Regarding screw dislocation, the situation varies. When the dislocation remains stationary (t = 0), the screw dislocations in Al, Ni, Cu, and Ag exist in a slightly extended stable state, characterized by decomposition distances of 3.82 Å, 10.50 Å, 20.4 Å, and 22.48 Å, respectively. As the moving distance of dislocation increases to t = b/2, the decomposition distances of the extended stable states vary to d = 4.91 Å, 8.94 Å, 22.08 Å, and 20.04 Å, respectively. Finally, the dislocation displacement arrives at t = b, and the dislocation structure is consistent with t = 0 according to the periodicity of the crystal.

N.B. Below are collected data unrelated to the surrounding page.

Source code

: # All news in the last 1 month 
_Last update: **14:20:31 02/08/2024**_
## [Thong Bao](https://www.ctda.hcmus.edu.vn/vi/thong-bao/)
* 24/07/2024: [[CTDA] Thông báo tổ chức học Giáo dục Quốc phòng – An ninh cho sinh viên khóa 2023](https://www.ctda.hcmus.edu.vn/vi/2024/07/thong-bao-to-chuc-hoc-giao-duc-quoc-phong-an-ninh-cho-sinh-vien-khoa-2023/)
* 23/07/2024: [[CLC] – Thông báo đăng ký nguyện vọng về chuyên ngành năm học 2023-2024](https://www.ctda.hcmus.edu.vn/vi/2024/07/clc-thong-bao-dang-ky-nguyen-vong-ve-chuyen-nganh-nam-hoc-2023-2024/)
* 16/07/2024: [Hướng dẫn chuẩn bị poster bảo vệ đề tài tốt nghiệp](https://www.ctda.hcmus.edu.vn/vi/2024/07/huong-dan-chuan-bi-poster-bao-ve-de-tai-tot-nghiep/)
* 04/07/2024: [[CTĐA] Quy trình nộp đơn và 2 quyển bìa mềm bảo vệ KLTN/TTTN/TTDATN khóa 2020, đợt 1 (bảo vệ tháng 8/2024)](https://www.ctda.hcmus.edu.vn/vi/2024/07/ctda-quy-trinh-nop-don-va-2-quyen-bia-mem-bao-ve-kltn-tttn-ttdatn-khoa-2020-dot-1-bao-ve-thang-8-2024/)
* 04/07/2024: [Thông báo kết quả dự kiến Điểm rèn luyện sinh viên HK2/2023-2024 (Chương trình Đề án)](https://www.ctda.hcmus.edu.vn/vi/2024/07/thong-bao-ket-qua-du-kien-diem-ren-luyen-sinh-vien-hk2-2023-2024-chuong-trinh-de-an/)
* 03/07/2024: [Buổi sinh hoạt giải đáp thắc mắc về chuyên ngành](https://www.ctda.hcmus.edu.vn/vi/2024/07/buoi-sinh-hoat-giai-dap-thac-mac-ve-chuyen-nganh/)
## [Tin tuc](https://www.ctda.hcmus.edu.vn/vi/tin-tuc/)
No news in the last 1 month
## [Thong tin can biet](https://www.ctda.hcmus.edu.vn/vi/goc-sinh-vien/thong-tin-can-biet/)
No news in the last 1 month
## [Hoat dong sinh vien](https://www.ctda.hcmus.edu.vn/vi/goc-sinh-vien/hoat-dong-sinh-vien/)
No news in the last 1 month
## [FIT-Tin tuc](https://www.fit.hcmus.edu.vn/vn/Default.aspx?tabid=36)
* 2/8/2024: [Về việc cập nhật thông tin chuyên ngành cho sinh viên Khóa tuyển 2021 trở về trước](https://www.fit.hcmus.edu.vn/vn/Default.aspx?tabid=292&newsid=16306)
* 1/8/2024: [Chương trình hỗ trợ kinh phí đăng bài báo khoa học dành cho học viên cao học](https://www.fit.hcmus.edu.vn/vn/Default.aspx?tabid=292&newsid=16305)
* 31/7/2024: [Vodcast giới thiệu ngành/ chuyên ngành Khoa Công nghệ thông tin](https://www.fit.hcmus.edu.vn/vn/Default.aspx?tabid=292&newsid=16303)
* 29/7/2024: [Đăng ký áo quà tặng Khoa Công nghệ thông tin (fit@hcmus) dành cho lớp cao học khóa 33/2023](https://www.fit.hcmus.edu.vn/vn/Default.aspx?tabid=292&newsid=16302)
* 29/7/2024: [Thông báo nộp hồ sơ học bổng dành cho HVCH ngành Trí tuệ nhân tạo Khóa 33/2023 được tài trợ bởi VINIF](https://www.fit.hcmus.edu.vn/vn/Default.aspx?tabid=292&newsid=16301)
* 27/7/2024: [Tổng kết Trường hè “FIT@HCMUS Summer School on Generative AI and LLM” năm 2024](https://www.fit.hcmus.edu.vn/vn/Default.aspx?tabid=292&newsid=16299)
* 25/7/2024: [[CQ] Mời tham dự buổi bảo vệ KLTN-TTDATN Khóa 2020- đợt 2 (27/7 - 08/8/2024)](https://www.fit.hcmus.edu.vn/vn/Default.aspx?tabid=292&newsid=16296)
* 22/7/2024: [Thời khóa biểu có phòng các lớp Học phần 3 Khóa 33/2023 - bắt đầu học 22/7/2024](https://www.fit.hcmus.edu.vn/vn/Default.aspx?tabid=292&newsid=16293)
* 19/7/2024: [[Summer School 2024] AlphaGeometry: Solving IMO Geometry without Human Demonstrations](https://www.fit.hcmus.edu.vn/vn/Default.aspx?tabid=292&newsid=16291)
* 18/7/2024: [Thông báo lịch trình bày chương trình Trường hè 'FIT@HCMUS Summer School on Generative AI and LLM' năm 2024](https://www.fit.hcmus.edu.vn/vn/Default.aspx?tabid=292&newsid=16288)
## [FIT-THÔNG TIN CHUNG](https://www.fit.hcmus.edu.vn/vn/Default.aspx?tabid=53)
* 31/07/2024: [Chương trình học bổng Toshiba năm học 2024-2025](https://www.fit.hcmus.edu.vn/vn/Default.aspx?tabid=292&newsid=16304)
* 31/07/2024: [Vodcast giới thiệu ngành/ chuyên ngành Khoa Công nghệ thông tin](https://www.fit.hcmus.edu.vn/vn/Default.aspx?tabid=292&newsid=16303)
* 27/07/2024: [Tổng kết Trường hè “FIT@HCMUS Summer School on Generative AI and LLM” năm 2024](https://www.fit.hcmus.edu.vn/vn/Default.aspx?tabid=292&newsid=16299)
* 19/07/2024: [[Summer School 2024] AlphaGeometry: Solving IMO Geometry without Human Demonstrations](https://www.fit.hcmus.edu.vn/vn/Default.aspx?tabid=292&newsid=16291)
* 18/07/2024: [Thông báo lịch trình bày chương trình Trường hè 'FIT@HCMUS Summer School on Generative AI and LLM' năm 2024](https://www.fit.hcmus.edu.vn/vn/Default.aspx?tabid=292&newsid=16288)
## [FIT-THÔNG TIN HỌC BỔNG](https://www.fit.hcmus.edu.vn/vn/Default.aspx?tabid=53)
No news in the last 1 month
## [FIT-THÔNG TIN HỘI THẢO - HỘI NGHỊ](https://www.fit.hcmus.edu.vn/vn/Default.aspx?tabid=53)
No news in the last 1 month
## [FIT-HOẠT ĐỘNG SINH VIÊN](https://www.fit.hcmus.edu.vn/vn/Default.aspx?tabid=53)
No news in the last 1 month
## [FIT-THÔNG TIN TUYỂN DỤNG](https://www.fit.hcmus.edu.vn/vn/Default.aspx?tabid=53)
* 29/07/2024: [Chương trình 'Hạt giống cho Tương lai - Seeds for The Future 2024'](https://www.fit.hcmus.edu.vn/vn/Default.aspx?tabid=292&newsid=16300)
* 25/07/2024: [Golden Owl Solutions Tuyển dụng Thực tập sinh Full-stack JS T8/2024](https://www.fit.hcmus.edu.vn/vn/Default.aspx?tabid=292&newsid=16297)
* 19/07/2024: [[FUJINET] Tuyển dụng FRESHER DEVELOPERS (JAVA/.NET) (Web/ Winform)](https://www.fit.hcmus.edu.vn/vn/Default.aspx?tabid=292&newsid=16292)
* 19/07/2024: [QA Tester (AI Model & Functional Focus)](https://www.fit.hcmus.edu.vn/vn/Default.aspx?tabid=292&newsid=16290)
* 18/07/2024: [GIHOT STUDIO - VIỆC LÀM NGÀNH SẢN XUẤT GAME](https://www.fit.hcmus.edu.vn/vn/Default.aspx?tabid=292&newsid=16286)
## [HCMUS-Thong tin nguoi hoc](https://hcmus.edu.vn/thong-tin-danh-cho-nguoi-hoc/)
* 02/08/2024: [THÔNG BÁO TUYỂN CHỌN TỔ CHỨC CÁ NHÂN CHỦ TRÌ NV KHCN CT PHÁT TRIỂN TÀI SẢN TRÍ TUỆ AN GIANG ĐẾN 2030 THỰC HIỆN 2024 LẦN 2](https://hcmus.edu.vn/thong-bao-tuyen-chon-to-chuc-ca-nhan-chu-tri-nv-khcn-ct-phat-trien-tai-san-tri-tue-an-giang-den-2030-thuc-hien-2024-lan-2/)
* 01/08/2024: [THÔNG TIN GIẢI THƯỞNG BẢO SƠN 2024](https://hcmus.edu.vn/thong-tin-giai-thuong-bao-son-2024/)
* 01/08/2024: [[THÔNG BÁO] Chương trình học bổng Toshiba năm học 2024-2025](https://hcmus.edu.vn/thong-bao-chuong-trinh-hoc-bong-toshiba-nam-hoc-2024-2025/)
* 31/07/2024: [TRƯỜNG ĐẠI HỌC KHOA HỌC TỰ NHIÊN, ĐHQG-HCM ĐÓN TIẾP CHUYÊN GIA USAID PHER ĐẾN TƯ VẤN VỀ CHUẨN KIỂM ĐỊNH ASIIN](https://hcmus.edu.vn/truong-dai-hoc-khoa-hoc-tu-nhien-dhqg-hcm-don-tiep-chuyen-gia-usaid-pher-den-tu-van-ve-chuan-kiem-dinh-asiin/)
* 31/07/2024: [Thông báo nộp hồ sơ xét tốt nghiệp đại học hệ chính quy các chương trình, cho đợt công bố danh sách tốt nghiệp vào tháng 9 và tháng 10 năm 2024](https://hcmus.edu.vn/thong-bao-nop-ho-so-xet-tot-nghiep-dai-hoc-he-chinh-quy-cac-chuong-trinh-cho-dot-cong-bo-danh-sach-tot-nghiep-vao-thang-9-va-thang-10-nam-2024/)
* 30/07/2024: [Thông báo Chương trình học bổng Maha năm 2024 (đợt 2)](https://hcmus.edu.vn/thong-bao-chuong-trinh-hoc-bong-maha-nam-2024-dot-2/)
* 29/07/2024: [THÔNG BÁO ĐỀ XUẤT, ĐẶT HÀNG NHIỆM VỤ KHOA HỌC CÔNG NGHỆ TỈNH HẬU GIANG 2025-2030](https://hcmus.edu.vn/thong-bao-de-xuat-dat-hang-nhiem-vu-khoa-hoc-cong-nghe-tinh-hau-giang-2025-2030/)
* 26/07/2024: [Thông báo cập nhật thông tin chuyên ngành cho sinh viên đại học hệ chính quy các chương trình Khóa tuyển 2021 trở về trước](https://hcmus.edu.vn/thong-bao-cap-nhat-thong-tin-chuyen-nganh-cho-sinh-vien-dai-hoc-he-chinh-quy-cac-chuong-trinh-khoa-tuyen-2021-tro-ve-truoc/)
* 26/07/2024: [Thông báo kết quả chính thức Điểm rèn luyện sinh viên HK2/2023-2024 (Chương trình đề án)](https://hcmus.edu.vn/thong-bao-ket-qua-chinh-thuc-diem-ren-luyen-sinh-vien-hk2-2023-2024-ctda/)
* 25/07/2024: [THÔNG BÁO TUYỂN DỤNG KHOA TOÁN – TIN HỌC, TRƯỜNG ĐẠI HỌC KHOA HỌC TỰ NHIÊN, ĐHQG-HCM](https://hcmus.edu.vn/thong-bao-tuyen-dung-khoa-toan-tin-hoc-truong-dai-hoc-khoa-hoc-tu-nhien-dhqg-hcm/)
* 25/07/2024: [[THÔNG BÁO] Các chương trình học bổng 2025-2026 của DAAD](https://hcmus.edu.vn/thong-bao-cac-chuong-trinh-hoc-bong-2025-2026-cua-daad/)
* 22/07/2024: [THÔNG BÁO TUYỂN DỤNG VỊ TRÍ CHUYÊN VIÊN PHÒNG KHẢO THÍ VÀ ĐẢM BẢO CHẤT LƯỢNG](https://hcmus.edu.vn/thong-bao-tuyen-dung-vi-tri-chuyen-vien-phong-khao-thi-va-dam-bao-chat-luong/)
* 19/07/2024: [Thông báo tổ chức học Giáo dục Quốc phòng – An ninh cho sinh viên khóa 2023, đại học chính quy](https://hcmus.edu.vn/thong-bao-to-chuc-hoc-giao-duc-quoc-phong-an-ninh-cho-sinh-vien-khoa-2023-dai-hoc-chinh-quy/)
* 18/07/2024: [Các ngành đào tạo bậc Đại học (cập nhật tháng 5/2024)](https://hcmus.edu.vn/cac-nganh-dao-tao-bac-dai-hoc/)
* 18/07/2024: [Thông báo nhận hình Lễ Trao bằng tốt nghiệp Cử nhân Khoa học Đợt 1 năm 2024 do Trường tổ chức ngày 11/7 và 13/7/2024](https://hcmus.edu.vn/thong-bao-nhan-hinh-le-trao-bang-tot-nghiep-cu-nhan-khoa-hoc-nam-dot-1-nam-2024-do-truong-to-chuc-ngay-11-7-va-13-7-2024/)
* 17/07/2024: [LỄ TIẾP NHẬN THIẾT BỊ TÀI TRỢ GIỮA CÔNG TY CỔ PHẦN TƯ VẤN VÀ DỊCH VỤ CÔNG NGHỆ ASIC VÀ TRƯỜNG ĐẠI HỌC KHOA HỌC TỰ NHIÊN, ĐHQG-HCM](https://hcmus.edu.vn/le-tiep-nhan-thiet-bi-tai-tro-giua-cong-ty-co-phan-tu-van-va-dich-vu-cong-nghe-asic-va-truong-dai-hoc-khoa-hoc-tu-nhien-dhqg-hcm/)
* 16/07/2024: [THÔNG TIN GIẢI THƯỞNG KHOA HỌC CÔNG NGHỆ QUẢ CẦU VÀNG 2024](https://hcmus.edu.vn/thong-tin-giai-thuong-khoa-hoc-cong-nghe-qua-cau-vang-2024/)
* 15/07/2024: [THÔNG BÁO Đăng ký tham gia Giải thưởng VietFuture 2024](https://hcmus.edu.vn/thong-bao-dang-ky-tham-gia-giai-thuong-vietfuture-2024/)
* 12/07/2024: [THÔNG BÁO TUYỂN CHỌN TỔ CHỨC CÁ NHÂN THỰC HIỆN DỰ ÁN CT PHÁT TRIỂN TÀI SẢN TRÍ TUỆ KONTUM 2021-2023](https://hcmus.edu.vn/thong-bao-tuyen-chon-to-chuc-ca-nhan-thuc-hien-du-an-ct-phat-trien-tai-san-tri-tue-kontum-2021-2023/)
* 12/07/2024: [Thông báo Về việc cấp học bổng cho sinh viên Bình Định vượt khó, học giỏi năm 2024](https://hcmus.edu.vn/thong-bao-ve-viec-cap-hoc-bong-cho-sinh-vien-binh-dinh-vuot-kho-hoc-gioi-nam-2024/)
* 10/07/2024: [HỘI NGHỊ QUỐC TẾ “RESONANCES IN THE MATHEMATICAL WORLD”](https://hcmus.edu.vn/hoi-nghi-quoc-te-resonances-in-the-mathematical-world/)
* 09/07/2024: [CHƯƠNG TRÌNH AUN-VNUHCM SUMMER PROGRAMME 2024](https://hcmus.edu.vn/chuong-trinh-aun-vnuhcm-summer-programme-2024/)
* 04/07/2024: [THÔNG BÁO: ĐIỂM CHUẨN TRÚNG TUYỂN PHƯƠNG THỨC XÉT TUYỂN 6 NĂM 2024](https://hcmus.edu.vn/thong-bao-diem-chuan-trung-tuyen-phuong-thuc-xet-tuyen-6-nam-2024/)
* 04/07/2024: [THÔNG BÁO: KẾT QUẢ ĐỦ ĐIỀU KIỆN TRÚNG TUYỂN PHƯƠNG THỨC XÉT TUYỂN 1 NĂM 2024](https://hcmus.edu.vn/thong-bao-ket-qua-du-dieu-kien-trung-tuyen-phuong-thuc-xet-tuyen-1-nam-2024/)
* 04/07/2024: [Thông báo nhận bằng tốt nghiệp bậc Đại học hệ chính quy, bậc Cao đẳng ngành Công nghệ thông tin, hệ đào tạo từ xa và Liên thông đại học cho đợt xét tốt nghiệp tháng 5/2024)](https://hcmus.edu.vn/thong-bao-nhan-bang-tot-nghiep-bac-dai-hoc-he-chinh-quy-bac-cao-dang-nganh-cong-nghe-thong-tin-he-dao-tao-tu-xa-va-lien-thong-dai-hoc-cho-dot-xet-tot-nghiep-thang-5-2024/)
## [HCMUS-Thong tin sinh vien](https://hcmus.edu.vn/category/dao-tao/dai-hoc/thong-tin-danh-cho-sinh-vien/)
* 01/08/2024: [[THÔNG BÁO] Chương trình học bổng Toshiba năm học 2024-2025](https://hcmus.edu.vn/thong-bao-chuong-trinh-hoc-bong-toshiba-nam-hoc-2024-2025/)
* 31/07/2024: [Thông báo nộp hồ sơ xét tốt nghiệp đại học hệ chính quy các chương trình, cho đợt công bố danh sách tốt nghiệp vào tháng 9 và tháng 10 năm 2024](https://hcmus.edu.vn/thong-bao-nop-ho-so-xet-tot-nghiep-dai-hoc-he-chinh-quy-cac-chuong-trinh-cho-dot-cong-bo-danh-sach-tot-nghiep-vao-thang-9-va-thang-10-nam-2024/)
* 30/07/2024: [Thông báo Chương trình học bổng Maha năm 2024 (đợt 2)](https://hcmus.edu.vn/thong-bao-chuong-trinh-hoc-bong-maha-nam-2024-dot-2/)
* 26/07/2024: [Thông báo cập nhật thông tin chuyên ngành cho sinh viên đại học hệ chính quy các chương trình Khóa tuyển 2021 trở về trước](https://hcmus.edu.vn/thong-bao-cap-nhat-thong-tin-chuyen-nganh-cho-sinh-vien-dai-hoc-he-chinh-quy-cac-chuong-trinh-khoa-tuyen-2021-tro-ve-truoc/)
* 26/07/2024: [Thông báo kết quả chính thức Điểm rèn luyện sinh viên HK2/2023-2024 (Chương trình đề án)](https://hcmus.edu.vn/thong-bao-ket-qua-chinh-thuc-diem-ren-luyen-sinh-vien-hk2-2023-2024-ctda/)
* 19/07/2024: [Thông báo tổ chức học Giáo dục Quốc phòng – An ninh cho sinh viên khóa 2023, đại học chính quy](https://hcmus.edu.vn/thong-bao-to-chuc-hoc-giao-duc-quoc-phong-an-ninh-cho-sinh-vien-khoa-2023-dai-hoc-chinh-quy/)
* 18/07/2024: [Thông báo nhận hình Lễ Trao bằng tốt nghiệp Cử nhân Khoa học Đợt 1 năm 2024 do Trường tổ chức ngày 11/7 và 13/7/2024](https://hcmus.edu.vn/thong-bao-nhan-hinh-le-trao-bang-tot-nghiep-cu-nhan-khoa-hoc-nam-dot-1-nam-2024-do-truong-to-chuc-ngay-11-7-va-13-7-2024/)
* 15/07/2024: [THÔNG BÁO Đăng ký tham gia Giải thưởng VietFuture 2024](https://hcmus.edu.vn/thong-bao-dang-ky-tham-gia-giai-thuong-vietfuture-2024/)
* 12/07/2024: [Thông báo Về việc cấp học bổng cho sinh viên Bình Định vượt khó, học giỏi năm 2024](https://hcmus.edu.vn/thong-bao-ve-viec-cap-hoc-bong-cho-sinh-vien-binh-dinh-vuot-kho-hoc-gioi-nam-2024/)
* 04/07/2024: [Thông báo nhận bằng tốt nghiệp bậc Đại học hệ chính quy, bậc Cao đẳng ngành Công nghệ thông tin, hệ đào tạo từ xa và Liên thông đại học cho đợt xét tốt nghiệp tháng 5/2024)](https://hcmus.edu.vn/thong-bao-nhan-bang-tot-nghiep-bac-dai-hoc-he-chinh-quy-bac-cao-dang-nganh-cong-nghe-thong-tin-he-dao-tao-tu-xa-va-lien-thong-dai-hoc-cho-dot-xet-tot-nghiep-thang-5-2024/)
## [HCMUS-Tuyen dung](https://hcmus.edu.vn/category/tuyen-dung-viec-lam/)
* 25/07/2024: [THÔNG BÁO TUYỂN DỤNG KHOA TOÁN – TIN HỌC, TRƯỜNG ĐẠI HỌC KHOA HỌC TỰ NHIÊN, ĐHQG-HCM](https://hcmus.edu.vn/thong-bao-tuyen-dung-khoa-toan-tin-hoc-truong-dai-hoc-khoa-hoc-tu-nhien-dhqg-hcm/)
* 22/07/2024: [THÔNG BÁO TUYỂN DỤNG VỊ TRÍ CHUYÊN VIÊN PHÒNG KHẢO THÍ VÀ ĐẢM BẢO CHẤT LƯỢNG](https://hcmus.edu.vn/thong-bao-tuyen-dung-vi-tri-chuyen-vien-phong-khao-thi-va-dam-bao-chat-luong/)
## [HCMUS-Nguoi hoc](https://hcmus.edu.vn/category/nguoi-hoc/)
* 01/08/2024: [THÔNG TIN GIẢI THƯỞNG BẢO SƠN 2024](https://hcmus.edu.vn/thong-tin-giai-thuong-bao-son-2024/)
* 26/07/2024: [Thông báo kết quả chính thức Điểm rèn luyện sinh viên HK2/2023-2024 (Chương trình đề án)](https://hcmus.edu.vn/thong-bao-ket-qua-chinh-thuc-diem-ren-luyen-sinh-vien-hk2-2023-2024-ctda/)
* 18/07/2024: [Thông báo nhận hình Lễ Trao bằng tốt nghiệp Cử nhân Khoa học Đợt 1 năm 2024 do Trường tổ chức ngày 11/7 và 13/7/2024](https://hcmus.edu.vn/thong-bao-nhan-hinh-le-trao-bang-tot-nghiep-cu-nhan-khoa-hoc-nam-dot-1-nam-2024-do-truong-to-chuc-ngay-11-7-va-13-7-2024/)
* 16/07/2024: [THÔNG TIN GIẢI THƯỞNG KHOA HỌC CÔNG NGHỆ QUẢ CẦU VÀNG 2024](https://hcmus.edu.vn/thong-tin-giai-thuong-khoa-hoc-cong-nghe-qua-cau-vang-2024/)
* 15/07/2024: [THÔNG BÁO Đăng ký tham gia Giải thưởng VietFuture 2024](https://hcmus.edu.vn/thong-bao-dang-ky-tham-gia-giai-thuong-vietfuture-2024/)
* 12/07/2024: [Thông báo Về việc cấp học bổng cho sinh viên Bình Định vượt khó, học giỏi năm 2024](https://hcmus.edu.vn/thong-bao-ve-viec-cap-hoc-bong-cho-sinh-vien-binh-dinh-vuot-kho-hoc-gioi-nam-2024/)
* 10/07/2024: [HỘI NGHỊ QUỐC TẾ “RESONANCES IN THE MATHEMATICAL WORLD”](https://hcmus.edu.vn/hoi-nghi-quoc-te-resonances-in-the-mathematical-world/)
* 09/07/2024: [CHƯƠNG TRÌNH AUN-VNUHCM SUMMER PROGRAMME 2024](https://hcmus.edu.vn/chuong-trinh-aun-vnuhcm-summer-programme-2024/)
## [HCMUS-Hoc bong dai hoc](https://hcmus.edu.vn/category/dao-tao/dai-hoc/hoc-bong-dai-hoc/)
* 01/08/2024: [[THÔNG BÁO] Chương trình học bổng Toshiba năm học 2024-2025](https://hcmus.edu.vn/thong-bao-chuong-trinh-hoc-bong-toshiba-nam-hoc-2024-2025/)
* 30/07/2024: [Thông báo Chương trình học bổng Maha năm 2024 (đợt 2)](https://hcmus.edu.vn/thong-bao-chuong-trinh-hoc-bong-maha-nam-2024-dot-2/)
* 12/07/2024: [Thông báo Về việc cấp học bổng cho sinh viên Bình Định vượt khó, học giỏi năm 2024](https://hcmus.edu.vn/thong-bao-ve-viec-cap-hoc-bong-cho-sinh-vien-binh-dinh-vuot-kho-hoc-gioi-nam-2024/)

In addition to describing the structure of the dislocation core, it is convenient for us to obtain PE and PF through the total energy Equation (4) and the Peierls stress Equation (7) along the reaction path. The geometric parameters of dislocation play a very important role in the calculation of interfacial stress, and the maximum stress is Peierls stress. Our calculation results, along with other published findings, are summarized in

Table 4. The calculated Peierls energy (PE) and Peierls stress (PF) of edge dislocations and screw dislocations in Al, Ni, Cu, and Ag crystals, where * represents our calculated results.

	Edge				Screw
	Al	Cu	Ag	Ni	Al	Cu	Ag	Ni
PF (MPa)	2.699 *3.2 [30]	0.078 *0.003 [39]	0.684 *0.82 [40]	0.049 *	324.140 *256 [30]	57.959 *	103.142 *	171.888 *
PE (meV/Å)	0.044 *	0.001 *	0.010 *	0.001 *	3.761 *	0.591 *	1.149 *	0.885 *

. It can be seen that the Peierls energy and Peierls force of screw dislocation are far greater than that of edge dislocation. It is shown that the edge dislocation is much easier to move than the screw dislocation in FCC crystals, which is consistent with the conclusion of Yasi et al. [38].

4. Conclusions

In summary, we initially calculated the generalized stacking fault energy (GSFE) surfaces for Al, Ag, Cu, and Ni using our anti-alias model. Subsequently, we conducted an investigation into the characteristics of edge and screw dislocations in these four materials by incorporating the GSFE surfaces with the two-dimensional Peierls–Nabarro (P-N) model. The findings are as follows:

(1)

Both types of dislocations split into two partials, with screw dislocations exhibiting multiple stable low-energy states, whereas edge dislocations possess only a single stable state.

(2)

The decomposition width of edge dislocations in Al, Ag, Cu, and Ni crystals is greater than that of screw dislocations. However, the Peierls energy and Peierls force associated with screw dislocations are higher than those of edge dislocations, suggesting that edge dislocations exhibit superior mobility and are therefore easier to move compared to screw dislocations.

Our calculation results offer valuable insights into the mechanical properties, plastic deformation, and microstructure of materials, particularly for Al where the narrow decomposition width of dislocations poses significant experimental challenges. These findings serve as crucial theoretical guidance in material design and performance optimization.